For users who have many accounts, keeping track of all the complex passwords can be a difficult task. Using a password manager is a good option in such cases. Using such a tool is easy, you set up your account, create a strong password for the password manager account, store your other passwords, and only remember the password to the password tool. When you want to log in somewhere, the password manager will automatically fill in your login credentials for you.
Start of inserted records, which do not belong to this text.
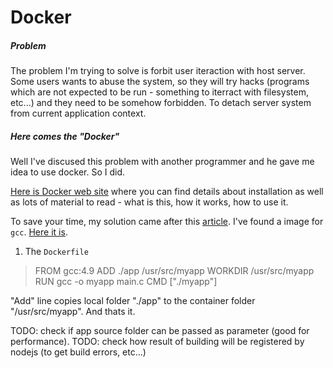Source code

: # Docker

##### Problem

The problem I'm trying to solve is forbit user iteraction with host server. Some users wants to abuse the system, so they will try hacks (programs which are not expected to be run - something to iterract with filesystem, etc...) and they need to be somehow forbidden. To detach server system from current application context.

##### Here comes the "Docker"

Well I've discused this problem with another programmer and he gave me idea to use docker. So I did.

[Here is Docker web site](https://www.docker.com/) where you can find details about installation as well as lots of material to read - what is this, how it works, how to use it.

To save your time, my solution came after this [article](https://docs.docker.com/engine/getstarted/step_four/). I've found a image for `gcc`. [Here it is](https://hub.docker.com/_/gcc/).

1. The `Dockerfile`
>FROM gcc:4.9
ADD ./app /usr/src/myapp
WORKDIR /usr/src/myapp
RUN gcc -o myapp main.c
CMD ["./myapp"]

"Add" line copies local folder "./app" to the container folder "/usr/src/myapp". And thats it.

TODO: check if app source folder can be passed as parameter (good for performance).
TODO: check how result of building will be registered by nodejs (to get build errors, etc...)
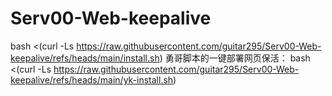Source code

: # Serv00-Web-keepalive
bash <(curl -Ls https://raw.githubusercontent.com/guitar295/Serv00-Web-keepalive/refs/heads/main/install.sh)
勇哥脚本的一键部署网页保活： bash <(curl -Ls https://raw.githubusercontent.com/guitar295/Serv00-Web-keepalive/refs/heads/main/yk-install.sh)
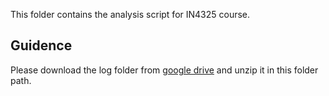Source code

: This folder contains the analysis script for IN4325 course.

## Guidence

Please download the log folder from [google drive](https://drive.google.com/file/d/1-xaMCGLk12CpZfZo1LyurVnSRFIk6mzR/view?usp=sharing) and unzip it in this folder path.
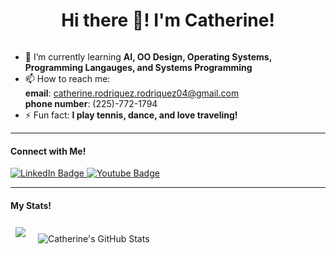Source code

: <h1 align="center"> Hi there 👋! I'm Catherine!</h1>


<!--
**CatherineRodriquez04/CatherineRodriquez04** is a ✨ _special_ ✨ repository because its `README.md` (this file) appears on your GitHub profile.

Here are some ideas to get you started:

- 🔭 I’m currently working on ...
- 🌱 I’m currently learning ...
- 👯 I’m looking to collaborate on ...
- 🤔 I’m looking for help with ...
- 💬 Ask me about ...
- 📫 How to reach me: ...
- 😄 Pronouns: ...
- ⚡ Fun fact: ...
<img hspace="15" style="margin:0.5rem" src="https://github-readme-streak-stats.herokuapp.com/?user=CatherineRodriquez04&background=1A2B34">
-->
<img src="https://komarev.com/ghpvc/?username=CatherineRodriquez04&style=flat-square&color=blue" alt=""/>

- 🌱 I’m currently learning **AI, OO Design, Operating Systems, Programming Langauges, and Systems Programming**<br />
- 📫 How to reach me:
        <br />**email**: catherine.rodriquez.rodriquez04@gmail.com
        <br />**phone number**: (225)-772-1794 <br />
- ⚡ Fun fact: **I play tennis, dance, and love traveling!** <br />

---
#### Connect with Me!
<div id="badges">
  <a href="https://www.linkedin.com/in/catherine-rodriquez04/">
    <img src="https://img.shields.io/badge/LinkedIn-blue?style=for-the-badge&logo=linkedin&logoColor=white" alt="LinkedIn Badge"/>
  </a>
   <a href="https://www.youtube.com/@CatherineRodriquez">
    <img src="https://img.shields.io/badge/YouTube-red?style=for-the-badge&logo=youtube&logoColor=white" alt="Youtube Badge"/>
  </a>

---
#### My Stats!
  <img hsoace="15" style="margin:0.5rem" src="https://github-readme-stats.vercel.app/api/top-langs/?username=CatherineRodriquez04&hide=html,css&title_color=ffffff&text_color=c9cacc&icon_color=4AB197&bg_color=1A2B34" />
  <img hspace="15" style="margin:0.5rem" src="https://github-readme-stats.vercel.app/api?username=CatherineRodriquez04&show_icons=true&line_height=25&count_private=true&title_color=ffffff&text_color=c9cacc&icon_color=4AB097&bg_color=1A2B34" alt="Catherine's GitHub Stats" />
  




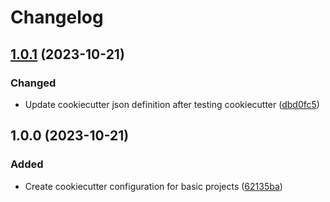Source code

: # Changelog

## [1.0.1](https://github.com/simao-ferreira/cookiecutter-base/compare/v1.0.0...v1.0.1) (2023-10-21)


### Changed

* Update cookiecutter json definition after testing cookiecutter ([dbd0fc5](https://github.com/simao-ferreira/cookiecutter-base/commit/dbd0fc5cd54421255212e82c464b7021ae8cf10a))

## 1.0.0 (2023-10-21)


### Added

* Create cookiecutter configuration for basic projects ([62135ba](https://github.com/simao-ferreira/cookiecutter-base/commit/62135baadeba618bcc5a41496eed28cdc64d37f3))
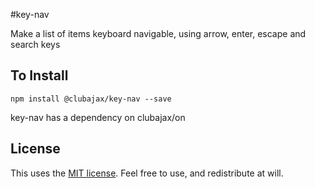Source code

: #key-nav

Make a list of items keyboard navigable, using arrow, enter, escape and search keys

## To Install

    npm install @clubajax/key-nav --save
    
key-nav has a dependency on clubajax/on

## License

This uses the [MIT license](./LICENSE). Feel free to use, and redistribute at will.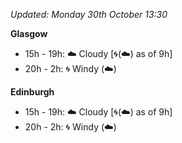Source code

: *Updated: Monday 30th October 13:30*

**Glasgow**

* 15h - 19h: :cloud: Cloudy [:cyclone:(:cloud:) as of 9h]
* 20h - 2h: :cyclone: Windy (:cloud:)

**Edinburgh**

* 15h - 19h: :cloud: Cloudy [:cyclone:(:cloud:) as of 9h]
* 20h - 2h: :cyclone: Windy (:cloud:)
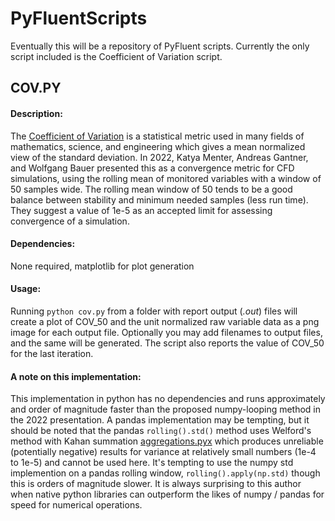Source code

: # PyFluentScripts

Eventually this will be a repository of PyFluent scripts. Currently the only script included is the Coefficient of Variation script.

## COV.PY

#### Description:

The [Coefficient of Variation](https://en.wikipedia.org/wiki/Coefficient_of_variation) is a statistical metric used in many fields of mathematics, science, and engineering which gives a mean normalized view of the standard deviation. In 2022, Katya Menter, Andreas Gantner, and Wolfgang Bauer presented this as a convergence metric for CFD simulations, using the rolling mean of monitored variables with a window of 50 samples wide. The rolling mean window of 50 tends to be a good balance between stability and minimum needed samples (less run time). They suggest a value of 1e-5 as an accepted limit for assessing convergence of a simulation.

#### Dependencies: 

None required, matplotlib for plot generation

#### Usage: 

Running `python cov.py` from a folder with report output (*.out*) files will create a plot of COV_50 and the unit normalized raw variable data as a png image for each output file. Optionally you may add filenames to output files, and the same will be generated. The script also reports the value of COV_50 for the last iteration.

#### A note on this implementation:

This implementation in python has no dependencies and runs approximately and order of magnitude faster than the proposed numpy-looping method in the 2022 presentation. A pandas implementation may be tempting, but it should be noted that the pandas `rolling().std()` method uses Welford's method with Kahan summation [aggregations.pyx](https://github.com/pandas-dev/pandas/blob/main/pandas/_libs/window/aggregations.pyx) which produces unreliable (potentially negative) results for variance at relatively small numbers (1e-4 to 1e-5) and cannot be used here. It's tempting to use the numpy std implemention on a pandas rolling window, `rolling().apply(np.std)` though this is orders of magnitude slower. It is always surprising to this author when native python libraries can outperform the likes of numpy / pandas for speed for numerical operations.
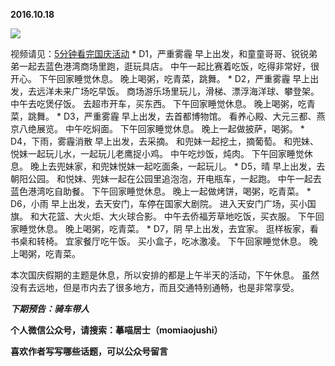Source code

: 
          
            
**2016.10.18**



![](//upload-images.jianshu.io/upload_images/51001-358700a4e1c8186b.jpg)




视频请见：[5分钟看完国庆活动](https://link.jianshu.com?t=http://v.qq.com/iframe/player.html?vid=s0335yc890k&amp;tiny=0&amp;auto=0)
* 
D1，严重雾霾
早上出发，和童童哥哥、锐锐弟弟一起去蓝色港湾商场里跑，逛玩具店。
中午一起比赛着吃饭，吃得非常好，很开心。
下午回家睡觉休息。
晚上喝粥，吃青菜，跳舞。
* 
D2，严重雾霾
早上出发，去远洋未来广场吃早饭。
商场游乐场里玩儿，滑梯、漂浮海洋球、攀登架。
中午去吃煲仔饭。
去超市开车，买东西。
下午回家睡觉休息。
晚上喝粥，吃青菜，跳舞。
* 
D3，严重雾霾
早上出发，去首都博物馆。
看养心殿、大元三都、燕京八绝展览。
中午吃焖面。
下午回家睡觉休息。
晚上一起做披萨，喝粥。
* 
D4，下雨，雾霾消散
早上出发，去采摘。
和兜妹一起挖土，摘葡萄。
和兜妹、悦妹一起玩儿水，一起玩儿老鹰捉小鸡。
中午吃炒饭，炖肉。
下午回家睡觉休息。
晚上去兜妹家，和兜妹悦妹一起吃面条，一起玩儿。
* 
D5，晴
早上出发，去朝阳公园。
和悦妹、兜妹一起在公园里追泡泡，开电瓶车，一起跑。
中午一起去蓝色港湾吃自助餐。
下午回家睡觉休息。
晚上一起做烤饼，喝粥，吃青菜。
* 
D6，小雨
早上出发，去天安门，车停在国家大剧院。
进入天安门广场，买小国旗。
和大花篮、大火炬、大火球合影。
中午去侨福芳草地吃饭，买衣服。
下午回家睡觉休息。
晚上喝粥，吃青菜。
* 
D7，阴
早上出发，去宜家。
逛样板家，看书桌和转椅。
宜家餐厅吃午饭。
买小盒子，吃冰激凌。
下午回家睡觉休息。
晚上喝粥，吃青菜。


本次国庆假期的主题是休息，所以安排的都是上午半天的活动，下午休息。
虽然没有去远地，但是市内去了很多地方，而且交通特别通畅，也是非常享受。


***下期预告：骑车带人***


**个人微信公众号，请搜索：摹喵居士（momiaojushi）**

**喜欢作者写写哪些话题，可以公众号留言**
This will also prevent successful phishing attacks because your password manager will not fill in your information when you visit a phishing site and try to log in. However, it’s important to choose a reliable password manager that will not leak your information. Password managers also not only store passwords but also generate strong ones.

Lastly, we wish to stress the importance of setting up two-factor authentication (2FA) when it’s available. If you do not know what that is, two-factor (or multi-factor) authentication is an additional security measure that would require you to put in a code in order to log in, after you put in your password. There are different types of 2FA, such as SMS, app, authentication key, etc. Some are more secure than others, but any 2FA is better than none. For example, SMS 2FA is very susceptible to SIM swap attacks where attackers trick mobile service providers to transfer victims’ phone numbers to their SIM cards. Thus, it’s recommended to use either an app (e.g. Google Authenticator) or authentication keys.

When an account is protected with 2FA, it’s much more difficult to hack into the account because attackers would need to obtain the authentication keys as well. One way that can be done is if the computer on which a user may be trying to log in is infected with a trojan. The trojan would log the keys and immediately transfer the data to the attackers controlling it, allowing them to get into the account. Thus, it’s important to have a reliable anti-virus program installed on the computer.